Gamereactor



  •   Indonesia

Log in member
Gamereactor
Olahraga

Tadej Pogačar mengincar kemenangan Paris-Roubaix pertamanya minggu ini dan menyapu bersih Monument pada tahun 2026

Tadej Pogačar telah memenangkan 12 Monumen, tetapi belum pernah memenangkan perlombaan Paris-Roubaix.

HQ

Tadej Pogačar menambahkan gelar lain di Tour of Flanders ke daftar trofi yang mengesankan pada hari Minggu, dan bertujuan untuk memenangkan "Monumen" terakhir yang dia lewatkan, Paris-Roubaix, akhir pekan depan, dengan impian untuk mencapai sapuan bersih di Monumen pada jangkauan.

Pogacar telah memenangkan empat dari lima Monumen, balapan bersepeda satu hari paling bergengsi, bisa dibilang juga dianggap yang tersulit.

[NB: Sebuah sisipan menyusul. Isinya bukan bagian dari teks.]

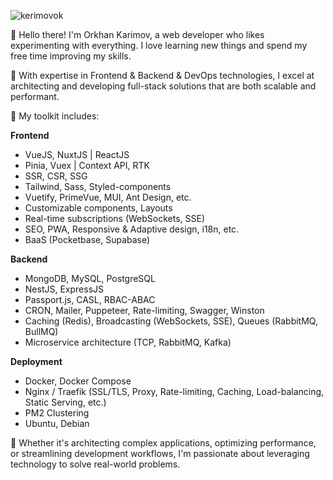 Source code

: 
<p align="left"> <img style="margin-right: 100px;" align="center" src="https://komarev.com/ghpvc/?username=kerimovok&label=Profile%20views&color=0e75b6&style=flat" alt="kerimovok" /> </p>

👋 Hello there! I'm Orkhan Karimov, a web developer who likes experimenting with everything. I love learning new things and spend my free time improving my skills.

🚀 With expertise in Frontend & Backend & DevOps technologies, I excel at architecting and developing full-stack solutions that are both scalable and performant.

💼 My toolkit includes:

**Frontend**
- VueJS, NuxtJS | ReactJS
- Pinia, Vuex | Context API, RTK
- SSR, CSR, SSG
- Tailwind, Sass, Styled-components
- Vuetify, PrimeVue, MUI, Ant Design, etc.
- Customizable components, Layouts
- Real-time subscriptions (WebSockets, SSE)
- SEO, PWA, Responsive & Adaptive design, i18n, etc.
- BaaS (Pocketbase, Supabase)

**Backend**
- MongoDB, MySQL, PostgreSQL
- NestJS, ExpressJS
- Passport.js, CASL, RBAC-ABAC
- CRON, Mailer, Puppeteer, Rate-limiting, Swagger, Winston
- Caching (Redis), Broadcasting (WebSockets, SSE), Queues (RabbitMQ, BullMQ)
- Microservice architecture (TCP, RabbitMQ, Kafka)

**Deployment**
- Docker, Docker Compose
- Nginx / Traefik (SSL/TLS, Proxy, Rate-limiting, Caching, Load-balancing, Static Serving, etc.)
- PM2 Clustering
- Ubuntu, Debian

🔧 Whether it's architecting complex applications, optimizing performance, or streamlining development workflows, I'm passionate about leveraging technology to solve real-world problems.
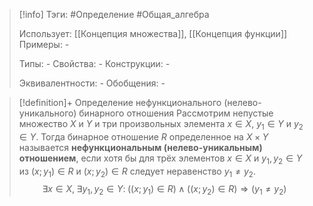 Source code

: > [!info]
> Тэги: #Определение #Общая_алгебра 
> 
> Использует: [[Концепция множества]], [[Концепция функции]]
> Примеры: *-*
> 
> Типы: *-*
> Свойства: *-*
> Конструкции: *-*
> 
> Эквивалентности: *-*
> Обобщения: *-*

> [!definition]+ Определение нефункционального (нелево-уникального) бинарного отношения
> Рассмотрим непустые множество $X$ и $Y$ и три произвольных элемента $x \in X$, $y_1 \in Y$ и $y_2 \in Y$. Тогда бинарное отношение $R$ определенное на $X \times Y$ называется **нефункциональным (нелево-уникальным) отношением**, если хотя бы для трёх элементов $x \in X$ и $y_1,y_2 \in Y$ из $(x;y_1) \in R$ и $(x;y_2) \in R$ следует неравенство $y_1 \not= y_2$. 
> $$\exists x \in X, \; \exists y_1, y_2 \in Y: \; \big((x;y_1) \in R\big) \land \big((x;y_2) \in R\big) \Rightarrow \big(y_1\not=y_2\big)$$ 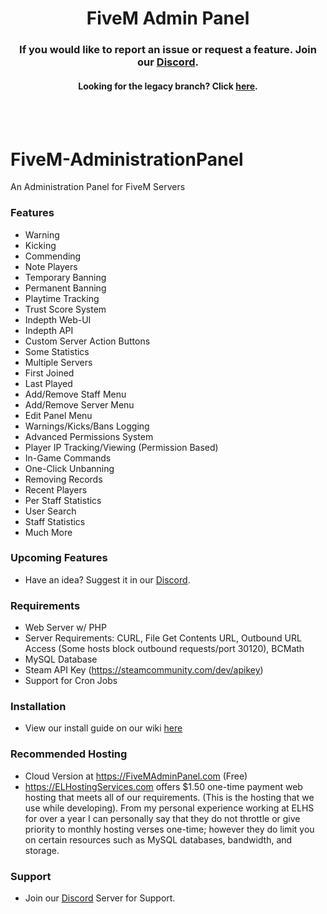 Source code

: <p align="center">
  <h1 align="center">
      FiveM Admin Panel
  </h1>
  <h3 align="center">
      If you would like to report an issue or request a feature. Join our <a href="https://discord.gg/q8MSQwt">Discord</a>.
  </h3>
  <h4 align="center">
     Looking for the legacy branch? Click <a href="https://github.com/CADOJRP/FiveM-AdministrationPanel/tree/legacy">here</a>.
  </h4>
</p>

<br/>
<br/>

# FiveM-AdministrationPanel
An Administration Panel for FiveM Servers


### Features
* Warning
* Kicking
* Commending
* Note Players
* Temporary Banning
* Permanent Banning
* Playtime Tracking
* Trust Score System
* Indepth Web-UI
* Indepth API
* Custom Server Action Buttons
* Some Statistics
* Multiple Servers
* First Joined
* Last Played
* Add/Remove Staff Menu
* Add/Remove Server Menu
* Edit Panel Menu
* Warnings/Kicks/Bans Logging
* Advanced Permissions System
* Player IP Tracking/Viewing (Permission Based)
* In-Game Commands
* One-Click Unbanning
* Removing Records
* Recent Players
* Per Staff Statistics
* User Search
* Staff Statistics
* Much More

### Upcoming Features
* Have an idea? Suggest it in our [Discord](https://discord.gg/q8MSQwt).

### Requirements
* Web Server w/ PHP
* Server Requirements: CURL, File Get Contents URL, Outbound URL Access (Some hosts block outbound requests/port 30120), BCMath
* MySQL Database
* Steam API Key (https://steamcommunity.com/dev/apikey)
* Support for Cron Jobs


### Installation
* View our install guide on our wiki [here](https://github.com/CADOJRP/FiveM-AdministrationPanel/wiki/Installation)


### Recommended Hosting
* Cloud Version at <a href="https://fivemadminpanel.com">https://FiveMAdminPanel.com</a> (Free)
* https://ELHostingServices.com offers $1.50 one-time payment web hosting that meets all of our requirements. (This is the hosting that we use while developing). From my personal experience working at ELHS for over a year I can personally say that they do not throttle or give priority to monthly hosting verses one-time; however they do limit you on certain resources such as MySQL databases, bandwidth, and storage.


### Support
* Join our [Discord](https://discord.gg/q8MSQwt) Server for Support.
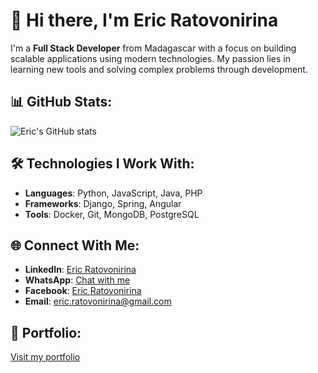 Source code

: # 👋 Hi there, I'm Eric Ratovonirina

I'm a **Full Stack Developer** from Madagascar with a focus on building scalable applications using modern technologies. My passion lies in learning new tools and solving complex problems through development.

## 📊 GitHub Stats:
![Eric's GitHub stats](https://github-readme-stats.vercel.app/api?username=RicManByakugan&show_icons=true&theme=radical)

## 🛠️ Technologies I Work With:
- **Languages**: Python, JavaScript, Java, PHP
- **Frameworks**: Django, Spring, Angular
- **Tools**: Docker, Git, MongoDB, PostgreSQL

## 🌐 Connect With Me:
- **LinkedIn**: [Eric Ratovonirina](https://www.linkedin.com/in/eric-ratovonirina-a5480a1bb/)
- **WhatsApp**: [Chat with me](https://wa.me/+261342487719)
- **Facebook**: [Eric Ratovonirina](https://web.facebook.com/Byakugan.64)
- **Email**: [eric.ratovonirina@gmail.com](mailto:eric.ratovonirina@gmail.com)

## 🚀 Portfolio:
[Visit my portfolio](https://ratovonirina.onrender.com/)
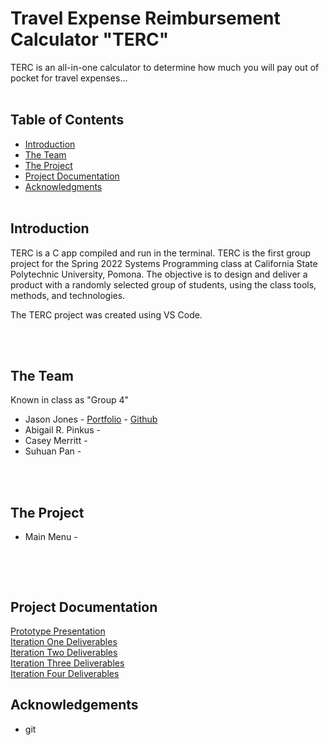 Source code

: # Travel Expense Reimbursement Calculator "TERC" <br>

TERC is an all-in-one calculator to determine how much you will pay out of pocket for travel expenses...
<br><br>

## Table of Contents <br>

* [Introduction](#Introduction)
* [The Team](#Team)
* [The Project](#Games)
* [Project Documentation](#Docs)
* [Acknowledgments](#Ack)
<br><br>

## Introduction <a name="Introduction"></a> <br>

TERC is a C app compiled and run in the terminal. TERC is the first group project for the Spring 2022 Systems Programming class at California State Polytechnic University, Pomona. The objective is to design and deliver a product with a randomly selected group of students, using the class tools, methods, and technologies.

The TERC project was created using VS Code.

<br><br>

## The Team <a name="Team"></a> <br>
Known in class as "Group 4"
* Jason Jones - [Portfolio](https://jasonjonesthe.dev/) - [Github](https://github.com/jasojone)
*  Abigail R. Pinkus -   
*  Casey Merritt -  
*  Suhuan Pan -  



<br><br>

## The Project <a name="Games"></a> <br>
* Main Menu - 
  <br>
 
 ![]()
 
<br><br>


## Project Documentation <a name="Docs"></a> <br>
[Prototype Presentation]() <br>
[Iteration One Deliverables]() <br>
[Iteration Two Deliverables]() <br>
[Iteration Three Deliverables]() <br>
[Iteration Four Deliverables]()<br>

## Acknowledgements <a name="Ack"></a> <br>
- git  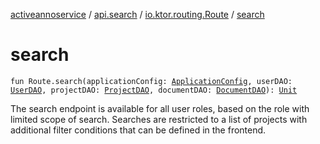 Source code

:[activeannoservice](../../index.md) / [api.search](../index.md) / [io.ktor.routing.Route](index.md) / [search](./search.md)

# search

`fun Route.search(applicationConfig: `[`ApplicationConfig`](../../application/-application-config/index.md)`, userDAO: `[`UserDAO`](../../user/-user-d-a-o/index.md)`, projectDAO: `[`ProjectDAO`](../../project/-project-d-a-o/index.md)`, documentDAO: `[`DocumentDAO`](../../document/-document-d-a-o/index.md)`): `[`Unit`](https://kotlinlang.org/api/latest/jvm/stdlib/kotlin/-unit/index.html)

The search endpoint is available for all user roles, based on the role with limited scope of search. Searches
are restricted to a list of projects with additional filter conditions that can be defined in the frontend.

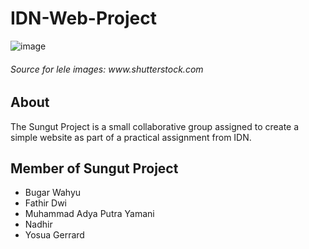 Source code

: # IDN-Web-Project

![image](https://github.com/wxyydesu/web-projek-IDN/assets/75105559/a424c848-84b5-4bc7-9e4a-c059af549220)
<h6>Source for lele images: www.shutterstock.com</h6>

## About
The Sungut Project is a small collaborative group assigned to create a simple website as part of a practical assignment from IDN.

## Member of Sungut Project
- Bugar Wahyu
- Fathir Dwi
- Muhammad Adya Putra Yamani
- Nadhir
- Yosua Gerrard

Dia memenangkan Milan-San Remo untuk pertama kalinya bulan lalu, dan telah memenangkan Tour of Flanders 3 kali (2023, 2025, dan 2026); Liège-Bastogne-Liège 3 kali (2021, 2024, dan 2025), Giro di Lombardia 5 kali (2021, 2022, 2023, 2025, dan 2025).

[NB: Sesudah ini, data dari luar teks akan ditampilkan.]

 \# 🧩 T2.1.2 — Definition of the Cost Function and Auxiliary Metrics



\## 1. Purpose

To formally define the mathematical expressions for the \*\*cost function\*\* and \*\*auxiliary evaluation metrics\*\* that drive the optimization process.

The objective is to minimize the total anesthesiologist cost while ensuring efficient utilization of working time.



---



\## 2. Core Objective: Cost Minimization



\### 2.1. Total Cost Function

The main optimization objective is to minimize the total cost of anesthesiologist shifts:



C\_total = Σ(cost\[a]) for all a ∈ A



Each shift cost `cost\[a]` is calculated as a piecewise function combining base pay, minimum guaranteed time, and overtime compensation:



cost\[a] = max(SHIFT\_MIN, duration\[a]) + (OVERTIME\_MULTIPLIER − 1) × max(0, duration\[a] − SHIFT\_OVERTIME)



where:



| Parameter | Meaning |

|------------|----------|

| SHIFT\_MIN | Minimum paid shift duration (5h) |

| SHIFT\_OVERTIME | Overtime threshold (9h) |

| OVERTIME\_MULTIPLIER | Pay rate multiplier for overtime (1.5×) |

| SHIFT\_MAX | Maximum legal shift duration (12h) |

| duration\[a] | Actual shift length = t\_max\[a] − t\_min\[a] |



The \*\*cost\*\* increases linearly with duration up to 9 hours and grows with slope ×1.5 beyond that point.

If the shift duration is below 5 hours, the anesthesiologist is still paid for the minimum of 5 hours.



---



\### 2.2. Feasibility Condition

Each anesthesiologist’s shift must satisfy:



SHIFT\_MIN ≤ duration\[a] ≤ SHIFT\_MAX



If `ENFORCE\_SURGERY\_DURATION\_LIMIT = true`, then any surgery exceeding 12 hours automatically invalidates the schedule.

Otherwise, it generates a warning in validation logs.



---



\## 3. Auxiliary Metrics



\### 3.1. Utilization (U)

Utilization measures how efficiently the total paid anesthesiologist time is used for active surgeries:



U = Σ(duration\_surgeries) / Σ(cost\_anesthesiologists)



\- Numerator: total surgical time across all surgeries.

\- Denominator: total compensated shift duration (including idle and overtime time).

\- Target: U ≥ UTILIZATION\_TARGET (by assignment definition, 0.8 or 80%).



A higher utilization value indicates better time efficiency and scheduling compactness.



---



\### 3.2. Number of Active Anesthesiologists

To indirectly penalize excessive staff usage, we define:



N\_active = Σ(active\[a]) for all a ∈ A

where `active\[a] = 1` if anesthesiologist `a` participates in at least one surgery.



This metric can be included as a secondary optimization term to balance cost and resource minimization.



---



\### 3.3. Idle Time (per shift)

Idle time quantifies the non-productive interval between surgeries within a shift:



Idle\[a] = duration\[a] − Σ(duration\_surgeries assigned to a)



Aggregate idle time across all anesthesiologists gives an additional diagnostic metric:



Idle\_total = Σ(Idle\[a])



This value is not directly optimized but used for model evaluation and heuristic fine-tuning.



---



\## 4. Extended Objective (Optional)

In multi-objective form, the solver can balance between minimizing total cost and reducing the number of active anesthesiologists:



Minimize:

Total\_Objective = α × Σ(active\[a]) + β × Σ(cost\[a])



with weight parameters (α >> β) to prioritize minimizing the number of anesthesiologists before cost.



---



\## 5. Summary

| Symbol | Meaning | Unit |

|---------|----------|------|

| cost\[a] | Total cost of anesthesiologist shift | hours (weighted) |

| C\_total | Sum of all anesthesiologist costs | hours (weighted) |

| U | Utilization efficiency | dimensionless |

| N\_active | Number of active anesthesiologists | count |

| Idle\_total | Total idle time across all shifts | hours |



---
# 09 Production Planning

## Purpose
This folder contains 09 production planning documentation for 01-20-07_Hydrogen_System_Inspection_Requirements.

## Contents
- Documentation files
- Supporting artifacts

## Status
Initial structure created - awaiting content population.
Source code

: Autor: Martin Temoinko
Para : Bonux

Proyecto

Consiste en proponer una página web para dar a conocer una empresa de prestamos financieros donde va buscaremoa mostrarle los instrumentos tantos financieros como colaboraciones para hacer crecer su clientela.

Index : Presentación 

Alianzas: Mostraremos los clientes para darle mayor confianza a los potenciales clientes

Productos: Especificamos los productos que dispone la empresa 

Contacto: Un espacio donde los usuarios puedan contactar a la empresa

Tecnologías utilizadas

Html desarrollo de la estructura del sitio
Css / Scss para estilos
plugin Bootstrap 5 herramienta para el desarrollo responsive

Kemenangannya di Flanders akhir pekan lalu berarti dia telah memenangkan empat Monumen terakhir berturut-turut, dengan total 12 kemenangan, terbaik kedua dalam sejarah di belakang Eddy Merckx yang hebat, yang memenangkan 19 Monumen.

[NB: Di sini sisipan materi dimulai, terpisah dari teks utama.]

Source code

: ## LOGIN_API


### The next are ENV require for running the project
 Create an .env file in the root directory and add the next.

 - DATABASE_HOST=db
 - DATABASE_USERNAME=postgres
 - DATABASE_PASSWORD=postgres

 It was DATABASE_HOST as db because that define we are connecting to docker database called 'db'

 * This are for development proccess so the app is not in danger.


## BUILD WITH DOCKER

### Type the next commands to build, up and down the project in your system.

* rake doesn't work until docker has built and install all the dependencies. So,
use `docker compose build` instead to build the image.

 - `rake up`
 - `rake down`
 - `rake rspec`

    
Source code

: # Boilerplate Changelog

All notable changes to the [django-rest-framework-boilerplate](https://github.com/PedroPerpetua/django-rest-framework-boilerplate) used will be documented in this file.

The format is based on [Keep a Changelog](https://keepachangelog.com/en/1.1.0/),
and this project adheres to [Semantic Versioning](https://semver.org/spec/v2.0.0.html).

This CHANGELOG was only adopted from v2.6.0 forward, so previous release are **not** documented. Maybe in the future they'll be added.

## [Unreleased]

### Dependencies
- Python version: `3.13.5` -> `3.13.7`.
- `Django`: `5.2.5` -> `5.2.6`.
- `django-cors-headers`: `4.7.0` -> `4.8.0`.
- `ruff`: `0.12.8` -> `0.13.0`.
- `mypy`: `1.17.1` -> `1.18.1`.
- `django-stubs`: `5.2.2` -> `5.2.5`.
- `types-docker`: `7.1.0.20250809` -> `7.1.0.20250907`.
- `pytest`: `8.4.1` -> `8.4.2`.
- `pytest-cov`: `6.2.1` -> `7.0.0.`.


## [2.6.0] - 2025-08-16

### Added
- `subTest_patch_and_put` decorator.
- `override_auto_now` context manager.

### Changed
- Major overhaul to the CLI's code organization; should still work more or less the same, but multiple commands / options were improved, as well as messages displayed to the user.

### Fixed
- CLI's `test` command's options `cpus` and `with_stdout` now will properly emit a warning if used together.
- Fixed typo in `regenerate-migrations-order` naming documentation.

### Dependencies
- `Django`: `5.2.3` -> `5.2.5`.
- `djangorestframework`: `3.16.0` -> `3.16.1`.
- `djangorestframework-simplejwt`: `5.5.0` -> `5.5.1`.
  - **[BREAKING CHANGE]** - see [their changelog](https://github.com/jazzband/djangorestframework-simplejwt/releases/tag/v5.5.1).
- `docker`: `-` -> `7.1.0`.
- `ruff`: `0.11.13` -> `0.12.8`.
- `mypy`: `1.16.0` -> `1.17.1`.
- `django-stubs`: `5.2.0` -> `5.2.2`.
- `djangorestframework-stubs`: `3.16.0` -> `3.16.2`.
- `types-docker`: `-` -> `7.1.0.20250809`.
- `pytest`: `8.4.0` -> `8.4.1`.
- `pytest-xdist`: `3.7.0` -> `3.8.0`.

Akhir pekan depan, Pogacar akan berjuang untuk kemenangan pertamanya di Paris-Roubaix, yang telah didominasi oleh Mathieu van der Poel sejak 2023. Memenangkan balapan pada hari Minggu, 12 April, akan membuatnya lebih dekat ke sapuan bersih, memenangkan kelima Monumen di tahun yang sama, sesuatu yang belum pernah dilakukan siapa pun sebelumnya.

Setelah Paris-Roubaix (12 April), Liège-Bastogne-Liège edisi 2026 akan berlangsung pada 26 April, dan Giro di Lombardia akan datang jauh kemudian, pada 10 Oktober.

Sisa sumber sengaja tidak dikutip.